The day center opened March 1 at Sunset Presbyterian Church, and about a dozen area churches will take part as host or support sites for four families at a time. Most will provide housing for limited periods.

The Family Promise effort also won support from the Beaverton City Council, which approved $50,000, and the Tualatin Hills Park & Recreation District. Both agencies also will be host sites for families.

Similar efforts are underway in Tigard and Hillsboro.

Family Promise is a national network founded in 1988 and based in Summit, N.J. It builds on existing resources, particularly churches.

"Five families on average every day are looking for a place to live in the Beaverton School District," said Lois O'Halloran, board chairwoman of Family Promise of Beaverton. "As citizens, we cannot accept that they should live out in the cold."

Beaverton schools led Oregon districts in 2017 with 1,522 students who either were living in temporary shelters or in places, such as cars, not considered suitable for habitation.

In addition, Washington County's 2017 point-in-time count turned up 196 families without housing on a single night.

Beaverton does have a cold-weather shelter, which is open Thursdays and in severe weather, for five months of the year. It began last year.

Although Family Promise provides transitional housing for the families, they do not spend the night together under one roof, unlike a conventional shelter.

During the day, families go to work or to Sunset Presbyterian, where they can work with case managers to resolve problems that led to their losing their housing in the first place. Children attend school or day care.

"We want to shelter people," O'Halloran said. "But we want to help them get into permanent sustainable housing."

At night, the families go to places arranged by their host churches — their commitment is for one week at a time, four times per year — or by the city of Beaverton and the regional park district.

Washington County Commissioner Greg Malinowski, who attends one of the participating churches, said Family Promise is needed because no Beaverton shelter accepts children.

Beaverton council helps

Beaverton Mayor Denny Doyle took part in the opening ceremony.

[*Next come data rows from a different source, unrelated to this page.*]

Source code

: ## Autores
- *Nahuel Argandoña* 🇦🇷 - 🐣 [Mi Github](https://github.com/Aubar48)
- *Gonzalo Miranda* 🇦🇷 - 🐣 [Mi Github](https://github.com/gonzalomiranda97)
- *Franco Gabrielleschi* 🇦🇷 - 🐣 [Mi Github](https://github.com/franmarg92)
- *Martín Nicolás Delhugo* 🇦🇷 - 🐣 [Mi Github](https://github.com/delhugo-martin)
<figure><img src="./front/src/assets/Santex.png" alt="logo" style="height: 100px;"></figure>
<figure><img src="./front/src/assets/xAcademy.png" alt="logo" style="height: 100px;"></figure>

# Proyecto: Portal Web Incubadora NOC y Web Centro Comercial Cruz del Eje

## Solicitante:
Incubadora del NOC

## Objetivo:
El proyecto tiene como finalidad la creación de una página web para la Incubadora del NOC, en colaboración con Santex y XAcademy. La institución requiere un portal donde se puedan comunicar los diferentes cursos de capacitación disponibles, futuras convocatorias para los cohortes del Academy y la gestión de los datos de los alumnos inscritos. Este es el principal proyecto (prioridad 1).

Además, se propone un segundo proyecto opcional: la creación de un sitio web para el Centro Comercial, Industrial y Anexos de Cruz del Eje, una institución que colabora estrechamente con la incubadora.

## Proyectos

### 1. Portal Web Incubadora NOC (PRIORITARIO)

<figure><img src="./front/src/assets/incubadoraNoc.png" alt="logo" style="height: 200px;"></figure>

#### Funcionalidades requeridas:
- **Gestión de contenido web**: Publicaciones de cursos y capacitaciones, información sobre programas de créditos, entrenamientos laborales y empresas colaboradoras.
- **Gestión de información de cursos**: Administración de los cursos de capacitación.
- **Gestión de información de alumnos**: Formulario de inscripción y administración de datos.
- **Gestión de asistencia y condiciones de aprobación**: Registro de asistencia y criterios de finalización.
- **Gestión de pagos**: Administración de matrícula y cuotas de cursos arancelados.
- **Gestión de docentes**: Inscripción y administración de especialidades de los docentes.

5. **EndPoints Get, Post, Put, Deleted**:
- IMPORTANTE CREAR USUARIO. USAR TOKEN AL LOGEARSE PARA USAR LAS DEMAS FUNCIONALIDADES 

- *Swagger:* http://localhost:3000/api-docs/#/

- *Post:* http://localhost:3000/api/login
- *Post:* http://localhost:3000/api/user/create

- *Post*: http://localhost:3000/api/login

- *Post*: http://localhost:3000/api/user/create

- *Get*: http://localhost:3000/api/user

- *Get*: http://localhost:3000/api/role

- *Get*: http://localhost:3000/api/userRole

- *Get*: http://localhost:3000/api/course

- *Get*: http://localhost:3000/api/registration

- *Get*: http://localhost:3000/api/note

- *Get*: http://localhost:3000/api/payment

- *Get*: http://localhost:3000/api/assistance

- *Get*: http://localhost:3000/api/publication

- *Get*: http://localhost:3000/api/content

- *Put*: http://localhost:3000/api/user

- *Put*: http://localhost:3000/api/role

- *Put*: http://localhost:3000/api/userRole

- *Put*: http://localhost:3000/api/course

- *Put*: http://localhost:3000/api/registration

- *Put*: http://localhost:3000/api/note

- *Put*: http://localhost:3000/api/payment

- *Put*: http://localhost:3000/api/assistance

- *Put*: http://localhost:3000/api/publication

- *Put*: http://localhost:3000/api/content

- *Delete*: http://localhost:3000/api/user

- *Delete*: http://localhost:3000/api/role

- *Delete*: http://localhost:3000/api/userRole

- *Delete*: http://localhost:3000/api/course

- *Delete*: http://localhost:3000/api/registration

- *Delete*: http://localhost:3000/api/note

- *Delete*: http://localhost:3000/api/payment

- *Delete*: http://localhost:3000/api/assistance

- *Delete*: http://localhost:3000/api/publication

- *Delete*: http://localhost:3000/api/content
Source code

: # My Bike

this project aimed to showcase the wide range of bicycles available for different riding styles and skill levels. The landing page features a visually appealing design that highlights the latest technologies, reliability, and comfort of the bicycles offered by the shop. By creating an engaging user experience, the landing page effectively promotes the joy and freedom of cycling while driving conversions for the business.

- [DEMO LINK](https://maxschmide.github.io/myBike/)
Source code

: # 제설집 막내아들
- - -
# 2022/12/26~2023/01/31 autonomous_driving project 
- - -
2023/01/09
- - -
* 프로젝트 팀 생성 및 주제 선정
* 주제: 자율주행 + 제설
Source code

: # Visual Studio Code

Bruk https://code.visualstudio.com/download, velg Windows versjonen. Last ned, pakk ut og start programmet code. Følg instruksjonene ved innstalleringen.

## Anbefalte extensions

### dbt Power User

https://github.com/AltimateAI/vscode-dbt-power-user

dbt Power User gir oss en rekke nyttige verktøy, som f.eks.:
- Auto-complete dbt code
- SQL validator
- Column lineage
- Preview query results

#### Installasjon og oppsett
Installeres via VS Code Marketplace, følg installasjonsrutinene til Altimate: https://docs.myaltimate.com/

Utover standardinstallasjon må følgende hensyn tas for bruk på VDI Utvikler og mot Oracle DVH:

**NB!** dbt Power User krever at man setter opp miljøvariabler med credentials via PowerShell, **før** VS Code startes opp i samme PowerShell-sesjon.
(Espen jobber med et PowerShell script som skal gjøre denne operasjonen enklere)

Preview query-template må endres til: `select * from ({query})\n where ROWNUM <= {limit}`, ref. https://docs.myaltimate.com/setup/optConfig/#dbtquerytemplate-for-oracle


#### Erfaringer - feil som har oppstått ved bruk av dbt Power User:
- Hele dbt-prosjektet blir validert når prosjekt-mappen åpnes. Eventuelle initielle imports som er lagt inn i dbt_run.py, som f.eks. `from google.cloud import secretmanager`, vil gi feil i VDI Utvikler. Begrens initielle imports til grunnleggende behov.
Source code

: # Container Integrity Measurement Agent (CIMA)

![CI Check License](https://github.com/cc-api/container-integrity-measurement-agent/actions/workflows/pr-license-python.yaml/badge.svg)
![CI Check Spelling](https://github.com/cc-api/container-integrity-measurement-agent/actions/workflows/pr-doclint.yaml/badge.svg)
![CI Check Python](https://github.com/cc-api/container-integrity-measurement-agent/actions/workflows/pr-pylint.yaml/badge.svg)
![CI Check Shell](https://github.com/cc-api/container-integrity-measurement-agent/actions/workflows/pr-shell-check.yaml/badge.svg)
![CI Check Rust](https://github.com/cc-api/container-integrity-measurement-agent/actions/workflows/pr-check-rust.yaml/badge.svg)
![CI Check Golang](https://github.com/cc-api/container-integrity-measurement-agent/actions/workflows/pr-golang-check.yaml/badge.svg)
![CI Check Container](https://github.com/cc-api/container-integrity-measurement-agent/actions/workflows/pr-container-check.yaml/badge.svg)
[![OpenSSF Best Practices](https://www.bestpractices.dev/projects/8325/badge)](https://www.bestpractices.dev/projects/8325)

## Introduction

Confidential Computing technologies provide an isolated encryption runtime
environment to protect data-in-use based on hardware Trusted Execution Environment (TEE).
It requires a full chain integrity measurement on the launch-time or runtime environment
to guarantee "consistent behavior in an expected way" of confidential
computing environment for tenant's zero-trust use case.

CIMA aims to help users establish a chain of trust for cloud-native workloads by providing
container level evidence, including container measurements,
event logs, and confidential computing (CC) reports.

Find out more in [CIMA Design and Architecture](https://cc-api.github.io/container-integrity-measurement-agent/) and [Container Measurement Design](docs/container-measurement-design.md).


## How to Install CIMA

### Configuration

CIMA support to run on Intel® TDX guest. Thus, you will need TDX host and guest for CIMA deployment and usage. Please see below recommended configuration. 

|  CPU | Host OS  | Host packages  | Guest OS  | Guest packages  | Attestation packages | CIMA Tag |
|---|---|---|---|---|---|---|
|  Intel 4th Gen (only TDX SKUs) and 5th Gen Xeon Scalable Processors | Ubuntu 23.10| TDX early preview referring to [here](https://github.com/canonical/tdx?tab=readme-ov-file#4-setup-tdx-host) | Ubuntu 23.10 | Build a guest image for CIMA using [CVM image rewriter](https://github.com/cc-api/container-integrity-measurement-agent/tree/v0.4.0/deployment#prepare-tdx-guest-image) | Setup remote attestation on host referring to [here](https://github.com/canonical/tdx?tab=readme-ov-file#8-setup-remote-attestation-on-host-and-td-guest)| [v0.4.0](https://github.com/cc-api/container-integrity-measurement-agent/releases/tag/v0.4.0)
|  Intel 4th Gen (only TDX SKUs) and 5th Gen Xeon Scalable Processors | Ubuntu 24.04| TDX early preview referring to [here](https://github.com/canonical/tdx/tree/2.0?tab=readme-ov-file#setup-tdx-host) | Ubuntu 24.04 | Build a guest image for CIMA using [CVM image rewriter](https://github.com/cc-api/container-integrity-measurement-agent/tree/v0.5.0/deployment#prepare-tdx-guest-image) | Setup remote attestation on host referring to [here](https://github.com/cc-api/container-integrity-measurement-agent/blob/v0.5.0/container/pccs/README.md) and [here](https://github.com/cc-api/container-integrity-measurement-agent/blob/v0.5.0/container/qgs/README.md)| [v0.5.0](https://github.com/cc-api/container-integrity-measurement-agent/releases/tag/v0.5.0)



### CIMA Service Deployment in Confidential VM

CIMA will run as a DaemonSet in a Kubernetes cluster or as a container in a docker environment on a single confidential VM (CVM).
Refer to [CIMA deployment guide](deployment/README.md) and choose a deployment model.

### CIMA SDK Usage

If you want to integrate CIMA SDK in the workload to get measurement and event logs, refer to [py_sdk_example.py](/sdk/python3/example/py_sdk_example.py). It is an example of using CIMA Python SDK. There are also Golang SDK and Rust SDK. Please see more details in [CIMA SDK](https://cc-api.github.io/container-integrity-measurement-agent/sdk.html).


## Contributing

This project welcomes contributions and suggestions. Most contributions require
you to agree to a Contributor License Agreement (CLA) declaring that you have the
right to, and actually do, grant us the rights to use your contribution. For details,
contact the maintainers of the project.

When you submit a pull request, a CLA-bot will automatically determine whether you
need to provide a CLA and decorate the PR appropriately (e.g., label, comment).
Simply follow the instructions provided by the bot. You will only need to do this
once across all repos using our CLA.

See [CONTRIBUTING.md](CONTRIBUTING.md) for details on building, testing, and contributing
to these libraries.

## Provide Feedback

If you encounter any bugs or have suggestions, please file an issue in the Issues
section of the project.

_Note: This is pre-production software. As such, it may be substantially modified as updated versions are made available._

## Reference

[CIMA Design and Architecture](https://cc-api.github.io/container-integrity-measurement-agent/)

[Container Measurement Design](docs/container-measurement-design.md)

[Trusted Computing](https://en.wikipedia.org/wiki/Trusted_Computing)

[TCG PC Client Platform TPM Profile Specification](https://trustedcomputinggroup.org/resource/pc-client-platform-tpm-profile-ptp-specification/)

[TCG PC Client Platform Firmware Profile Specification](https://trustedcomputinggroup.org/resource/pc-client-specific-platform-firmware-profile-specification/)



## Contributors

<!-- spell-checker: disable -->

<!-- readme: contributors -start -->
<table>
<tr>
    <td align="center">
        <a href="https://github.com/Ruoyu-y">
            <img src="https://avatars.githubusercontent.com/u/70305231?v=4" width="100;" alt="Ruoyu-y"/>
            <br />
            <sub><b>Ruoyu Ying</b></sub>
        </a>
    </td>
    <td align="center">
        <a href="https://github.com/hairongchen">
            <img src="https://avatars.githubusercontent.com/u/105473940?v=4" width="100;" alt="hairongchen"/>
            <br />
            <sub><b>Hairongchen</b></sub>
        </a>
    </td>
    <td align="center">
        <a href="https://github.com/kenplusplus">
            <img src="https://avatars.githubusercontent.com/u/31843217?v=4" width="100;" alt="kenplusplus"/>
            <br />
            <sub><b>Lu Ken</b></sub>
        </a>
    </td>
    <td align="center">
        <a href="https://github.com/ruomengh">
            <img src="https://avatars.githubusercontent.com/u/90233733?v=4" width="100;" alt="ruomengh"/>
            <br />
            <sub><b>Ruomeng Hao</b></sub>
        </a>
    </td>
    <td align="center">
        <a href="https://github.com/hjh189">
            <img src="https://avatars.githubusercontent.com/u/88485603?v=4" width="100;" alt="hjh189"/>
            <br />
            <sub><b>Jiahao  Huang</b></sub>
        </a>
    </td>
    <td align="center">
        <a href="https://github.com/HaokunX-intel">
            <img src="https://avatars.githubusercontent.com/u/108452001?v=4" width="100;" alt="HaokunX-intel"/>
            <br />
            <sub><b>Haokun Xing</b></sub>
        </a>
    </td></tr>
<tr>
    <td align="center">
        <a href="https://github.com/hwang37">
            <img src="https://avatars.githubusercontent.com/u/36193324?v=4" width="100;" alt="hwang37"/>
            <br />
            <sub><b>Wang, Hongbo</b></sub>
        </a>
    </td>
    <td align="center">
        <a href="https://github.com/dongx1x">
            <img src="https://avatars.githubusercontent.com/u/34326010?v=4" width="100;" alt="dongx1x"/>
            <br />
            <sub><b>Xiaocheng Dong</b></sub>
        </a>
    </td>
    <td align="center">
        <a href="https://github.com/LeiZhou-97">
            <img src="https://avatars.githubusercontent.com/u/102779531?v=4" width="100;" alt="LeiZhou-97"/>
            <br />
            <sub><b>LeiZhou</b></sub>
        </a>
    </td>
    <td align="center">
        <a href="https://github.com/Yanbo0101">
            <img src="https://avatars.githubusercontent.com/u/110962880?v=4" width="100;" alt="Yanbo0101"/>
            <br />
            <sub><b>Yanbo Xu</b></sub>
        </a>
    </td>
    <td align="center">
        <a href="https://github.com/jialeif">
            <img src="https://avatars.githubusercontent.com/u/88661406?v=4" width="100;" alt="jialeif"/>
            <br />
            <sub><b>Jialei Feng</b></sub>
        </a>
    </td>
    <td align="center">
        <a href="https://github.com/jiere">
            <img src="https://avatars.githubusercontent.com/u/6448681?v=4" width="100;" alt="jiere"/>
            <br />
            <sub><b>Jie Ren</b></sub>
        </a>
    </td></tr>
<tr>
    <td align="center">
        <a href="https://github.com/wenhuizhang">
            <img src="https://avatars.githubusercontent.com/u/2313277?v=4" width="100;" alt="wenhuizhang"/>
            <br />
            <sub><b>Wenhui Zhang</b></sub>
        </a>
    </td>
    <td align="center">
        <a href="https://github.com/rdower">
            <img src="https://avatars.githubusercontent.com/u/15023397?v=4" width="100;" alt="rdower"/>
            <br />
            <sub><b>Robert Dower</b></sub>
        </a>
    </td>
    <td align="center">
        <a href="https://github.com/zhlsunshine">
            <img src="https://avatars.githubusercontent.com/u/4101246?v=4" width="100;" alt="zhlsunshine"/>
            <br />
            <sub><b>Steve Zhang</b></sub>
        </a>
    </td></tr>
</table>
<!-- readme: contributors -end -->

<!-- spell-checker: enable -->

The council approved $50,000 to supplement the fundraising effort by churches and community organizations.

"We provided a real shot in the arm financially, no strings attached, to get them going. We said to them go forth, get this done if you can, and let us know how we can help," Doyle said.

"It was so much fun to see the faith-based community and others step up and do this, because that us what makes this community a cool place to live."

One of those churches is First Baptist of Beaverton, whose lead pastor is Doug Boyd. He's already familiar with Family Promise, having taken part in a similar effort in 2012 when he was in Orange County, California.

"When I came here and found that Family Promise would start up in Beaverton, I jumped on and said we want to be a host church," he said.

Boyd said it appears contradictory, but an indicator of success by Family Promise is that participating churches rarely, if ever, see the same family in each 12-week cycle they play host.

"They would enter the program, and then they were out and back in a home or apartment. To me, that is encouraging because you see the results — you do not see the family again," he said. "Some people are bummed by that, but the exciting part is that we know they are back and now have their independence."

Other Family Promise efforts are underway in the Portland metro area. Family Promise of Washington County serves Hillsboro. Family Promise of Tualatin Valley serves Tigard-Tualatin, Sherwood and Lake Oswego. There is also a Family Promise effort in Vancouver, Wash. According to the network's national website, Family Promise also has efforts in Salem and Lincoln City.